Afortunadamente, la belleza de aquella música, tan bien tocada y tan bien cantada, pronto conquistó a todos los adeptos posibles: a los incondicionales (fans), a los ocasionales (de menú sonoro variopinto y escucha de atención flotante) y a los desconfiados (cazadores infatigables del nihilismo del fin de la Historia). El arte de la canción de Gustavo Cerati se desprendió entonces de sus posibles referentes, en un gesto de autonomía artística infrecuente en cualquier escena musical del mundo. Y ya no sirvió de nada rastrear influencias o tratar de entender el fenómeno local con explicaciones globalizadas. Incluso la tan mentada – y tardía – comparación con Spinetta resultaría inoperante: dos poéticas diferentes, por más que en ambas sobrevolaran metáforas esquivas.

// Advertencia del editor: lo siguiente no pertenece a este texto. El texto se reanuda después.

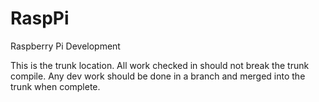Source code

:# RaspPi
Raspberry Pi Development

This is the trunk location. All work checked in should not break the trunk compile.
Any dev work should be done in a branch and merged into the trunk when complete.
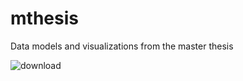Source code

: # mthesis
Data models and visualizations from the master thesis

![download](https://github.com/hyeonukim91/mthesis/assets/101351453/f4701c7f-9ea0-46c3-a450-202d77bb6767)
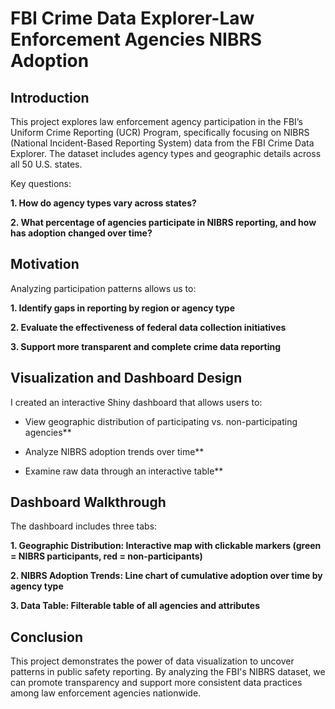 # FBI Crime Data Explorer-Law Enforcement Agencies NIBRS Adoption

## Introduction
This project explores law enforcement agency participation in the FBI’s Uniform Crime Reporting (UCR) Program, specifically focusing on NIBRS (National Incident-Based Reporting System) data from the FBI Crime Data Explorer. The dataset includes agency types and geographic details across all 50 U.S. states.

Key questions:

  **1. How do agency types vary across states?**

  **2. What percentage of agencies participate in NIBRS reporting, and how has adoption changed over time?**

## Motivation
Analyzing participation patterns allows us to:

  **1. Identify gaps in reporting by region or agency type**

  **2. Evaluate the effectiveness of federal data collection initiatives**

  **3. Support more transparent and complete crime data reporting**

## Visualization and Dashboard Design
I created an interactive Shiny dashboard that allows users to:

  - View geographic distribution of participating vs. non-participating agencies**

  - Analyze NIBRS adoption trends over time**

  - Examine raw data through an interactive table**

## Dashboard Walkthrough
The dashboard includes three tabs:

  **1. Geographic Distribution: Interactive map with clickable markers (green = NIBRS participants, red = non-participants)**

  **2. NIBRS Adoption Trends: Line chart of cumulative adoption over time by agency type**

  **3. Data Table: Filterable table of all agencies and attributes**

## Conclusion
This project demonstrates the power of data visualization to uncover patterns in public safety reporting. By analyzing the FBI's NIBRS dataset, we can promote transparency and support more consistent data practices among law enforcement agencies nationwide.
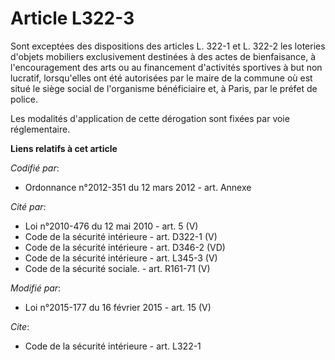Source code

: # Article L322-3

Sont exceptées des dispositions des articles L. 322-1 et L. 322-2 les loteries d'objets mobiliers exclusivement destinées à
des actes de bienfaisance, à l'encouragement des arts ou au financement d'activités sportives à but non lucratif,
lorsqu'elles ont été autorisées par le  maire de la commune  où est situé le siège social de l'organisme bénéficiaire et, à
Paris, par le préfet de police. 

Les modalités d'application de cette dérogation sont fixées par voie réglementaire.

**Liens relatifs à cet article**

_Codifié par_:

  - Ordonnance n°2012-351 du 12 mars 2012 - art. Annexe

_Cité par_:

  - Loi n°2010-476 du 12 mai 2010 - art. 5 (V)
  - Code de la sécurité intérieure - art. D322-1 (V)
  - Code de la sécurité intérieure - art. D346-2 (VD)
  - Code de la sécurité intérieure - art. L345-3 (V)
  - Code de la sécurité sociale. - art. R161-71 (V)

_Modifié par_:

  - Loi n°2015-177 du 16 février 2015 - art. 15 (V)

_Cite_:

  - Code de la sécurité intérieure - art. L322-1
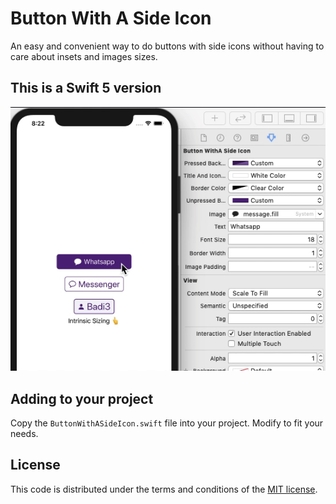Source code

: # Button With A Side Icon

An easy and convenient way to do buttons with side icons without having to care about insets and images sizes.

## This is a Swift 5 version

![Demo screen](demo.gif)

## Adding to your project

Copy the `ButtonWithASideIcon.swift` file into your project.  Modify to fit your needs.

## License

This code is distributed under the terms and conditions of the [MIT license](LICENSE).
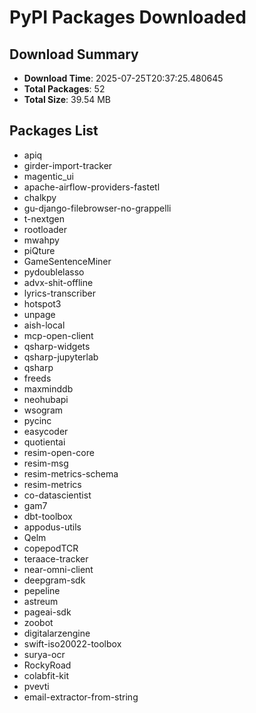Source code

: # PyPI Packages Downloaded

## Download Summary
- **Download Time**: 2025-07-25T20:37:25.480645
- **Total Packages**: 52
- **Total Size**: 39.54 MB

## Packages List
- apiq
- girder-import-tracker
- magentic_ui
- apache-airflow-providers-fastetl
- chalkpy
- gu-django-filebrowser-no-grappelli
- t-nextgen
- rootloader
- mwahpy
- piQture
- GameSentenceMiner
- pydoublelasso
- advx-shit-offline
- lyrics-transcriber
- hotspot3
- unpage
- aish-local
- mcp-open-client
- qsharp-widgets
- qsharp-jupyterlab
- qsharp
- freeds
- maxminddb
- neohubapi
- wsogram
- pycinc
- easycoder
- quotientai
- resim-open-core
- resim-msg
- resim-metrics-schema
- resim-metrics
- co-datascientist
- gam7
- dbt-toolbox
- appodus-utils
- Qelm
- copepodTCR
- teraace-tracker
- near-omni-client
- deepgram-sdk
- pepeline
- astreum
- pageai-sdk
- zoobot
- digitalarzengine
- swift-iso20022-toolbox
- surya-ocr
- RockyRoad
- colabfit-kit
- pvevti
- email-extractor-from-string
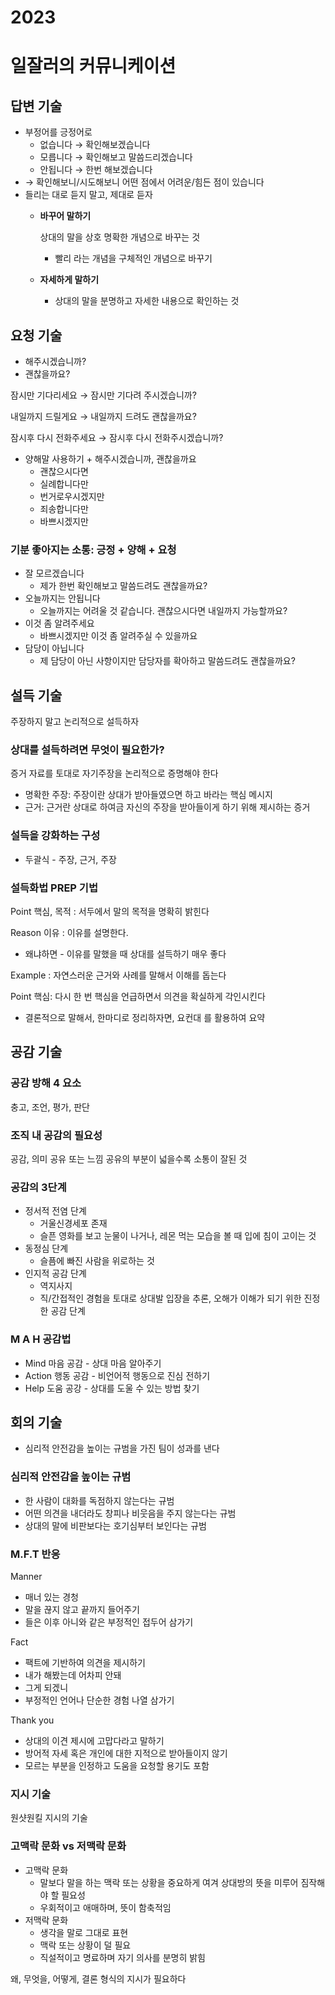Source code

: # 2023 

# 일잘러의 커뮤니케이션

## 답변 기술

- 부정어를 긍정어로
    - 없습니다 → 확인해보겠습니다
    - 모릅니다 → 확인해보고 말씀드리겠습니다
    - 안됩니다 → 한번 해보겠습니다
- → 확인해보니/시도해보니 어떤 점에서 어려운/힘든 점이 있습니다
- 들리는 대로 듣지 말고, 제대로 듣자
    - **바꾸어 말하기**
        
        상대의 말을 상호 명확한 개념으로 바꾸는 것 
        
        - 빨리 라는 개념을 구체적인 개념으로 바꾸기
    - **자세하게 말하기**
        - 상대의 말을 분명하고 자세한 내용으로 확인하는 것

## 요청 기술

- 해주시겠습니까?
- 괜찮을까요?

잠시만 기다리세요 → 잠시만 기다려 주시겠습니까?

내일까지 드릴게요 → 내일까지 드려도 괜찮을까요?

잠시후 다시 전화주세요 → 잠시후 다시 전화주시겠습니까? 

- 양해말 사용하기 + 해주시겠습니까, 괜찮을까요
    - 괜찮으시다면
    - 실례합니다만
    - 번거로우시겠지만
    - 죄송합니다만
    - 바쁘시겠지만

### 기분 좋아지는 소통: 긍정 + 양해 + 요청

- 잘 모르겠습니다
    - 제가 한번 확인해보고 말씀드려도 괜찮을까요?
- 오늘까지는 안됩니다
    - 오늘까지는 어려울 것 같습니다. 괜찮으시다면 내일까지 가능할까요?
- 이것 좀 알려주세요
    - 바쁘시겠지만 이것 좀 알려주실 수 있을까요
- 담당이 아닙니다
    - 제 담당이 아닌 사항이지만 담당자를 확아하고 말씀드려도 괜찮을까요?

## 설득 기술

주장하지 말고 논리적으로 설득하자 

### 상대를 설득하려면 무엇이 필요한가?

증거 자료를 토대로 자기주장을 논리적으로 증명해야 한다 

- 명확한 주장: 주장이란 상대가 받아들였으면 하고 바라는 핵심 메시지
- 근거: 근거란 상대로 하여금 자신의 주장을 받아들이게 하기 위해 제시하는 증거

### 설득을 강화하는 구성

- 두괄식 - 주장, 근거, 주장

### 설득화법 PREP 기법

Point 핵심, 목적 : 서두에서 말의 목적을 명확히 밝힌다 

Reason 이유 : 이유를 설명한다.

- 왜냐하면 - 이유를 말했을 때 상대를 설득하기 매우 좋다

Example : 자연스러운 근거와 사례를 말해서 이해를 돕는다 

Point 핵심: 다시 한 번 핵심을 언급하면서 의견을 확실하게 각인시킨다 

- 결론적으로 말해서, 한마디로 정리하자면, 요컨대 를 활용하여 요약

## 공감 기술

### 공감 방해 4 요소

충고, 조언, 평가, 판단

### 조직 내 공감의 필요성

공감, 의미 공유 또는 느낌 공유의 부분이 넓을수록 소통이 잘된 것 

### 공감의 3단계

- 정서적 전염 단계
    - 거울신경세포 존재
    - 슬픈 영화를 보고 눈물이 나거나, 레몬 먹는 모습을 볼 때 입에 침이 고이는 것
- 동정심 단계
    - 슬픔에 빠진 사람을 위로하는 것
- 인지적 공감 단계
    - 역지사지
    - 직/간접적인 경험을 토대로 상대발 입장을 추론, 오해가 이해가 되기 위한 진정한 공감 단계

### M A H 공감법

- Mind 마음 공감 - 상대 마음 알아주기
- Action 행동 공감 - 비언어적 행동으로 진심 전하기
- Help 도움 공강 - 상대를 도울 수 있는 방법 찾기

## 회의 기술

- 심리적 안전감을 높이는 규범을 가진 팀이 성과를 낸다

### 심리적 안전감을 높이는 규범

- 한 사람이 대화를 독점하지 않는다는 규범
- 어떤 의견을 내더라도 창피나 비웃음을 주지 않는다는 규범
- 상대의 말에 비판보다는 호기심부터 보인다는 규범

### M.F.T 반응

Manner 

- 매너 있는 경청
- 말을 끊지 않고 끝까지 들어주기
- 들은 이후 아니와 같은 부정적인 접두어 삼가기

Fact 

- 팩트에 기반하여 의견을 제시하기
- 내가 해봤는데 어차피 안돼
- 그게 되겠니
- 부정적인 언어나 단순한 경험 나열 삼가기

Thank you 

- 상대의 이견 제시에 고맙다라고 말하기
- 방어적 자세 혹은 개인에 대한 지적으로 받아들이지 않기
- 모르는 부분을 인정하고 도움을 요청할 용기도 포함

### 지시 기술

원샷원킬 지시의 기술 

### 고맥락 문화 vs 저맥락 문화

- 고맥락 문화
    - 말보다 말을 하는 맥락 또는 상황을 중요하게 여겨 상대방의 뜻을 미루어 짐작해야 할 필요성
    - 우회적이고 애매하며, 뜻이 함축적임
- 저맥락 문화
    - 생각을 말로 그대로 표현
    - 맥락 또는 상황이 덜 필요
    - 직설적이고 명료하며 자기 의사를 분명히 밝힘

왜, 무엇을, 어떻게, 결론 형식의 지시가 필요하다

La música de Soda Stereo se impuso de modo asertivo. ¡Qué bien sonaba ese trío, con cuánta independencia de los gadgets electrónicos se movían sus integrantes! En ese sentido, Soda Stereo compartía con Los Redondos la destreza del vivo, el reto bien asumido de hacer música en tiempo y espacio reales. Pero todo eso sucedía sin perder esa misma cualidad de superficie muy pulida que al principio nos había maldispuesto. Sucedió que esa superficie tenía su reverso. Y que las canciones de Cerati goteaban ironía incesantemente.  En fin, que las cosas no eran exactamente como parecían. Que la sensualidad expectante de “Persiana americana” escondía más crítica que frivolidad. Que el mareo del que quería escapar el personaje de “Nada personal” remitía al sujeto angustiado de “Viernes 3 AM”. Que por más que el trío trabajara con obsesión su imagen, su look, su fotogenia escandalosa, su vicio por las pasarelas del estrellato, la fauna de sus canciones era tratada impiadosamente, con lo cual la mordacidad se refractaba en ese mundo “ochentoso” y volvía, lacerante, sobre los propios emisores. Y este era un gesto de mucha audacia. Al fin y al cabo, ¿de qué servía pertenecer al jet-set?; ¿por qué resultaba tan difícil superar los amores de música ligera?; ¿qué clase de hombres y mujeres vivían inmersos en la “nada dietética”?; ¿hasta dónde había que caer para tocar fondo en la ciudad de la furia? Al menos hasta Canción animal, el potente disco que adelantó algunos tópicos y algunas sonoridades de los 90, la obra de Cerati abordó con luminosidad y cierta sofisticación los aspectos más contradictorios de la democracia recuperada. “El régimen se acabó”, había celebrado el primer disco, en clima de fiesta. Pero la vida seguía siendo una cosa complicada. La letra de “Prófugo”, por caso, pintaba un panorama desolador: sin caminos, sin dioses, sin esperanza.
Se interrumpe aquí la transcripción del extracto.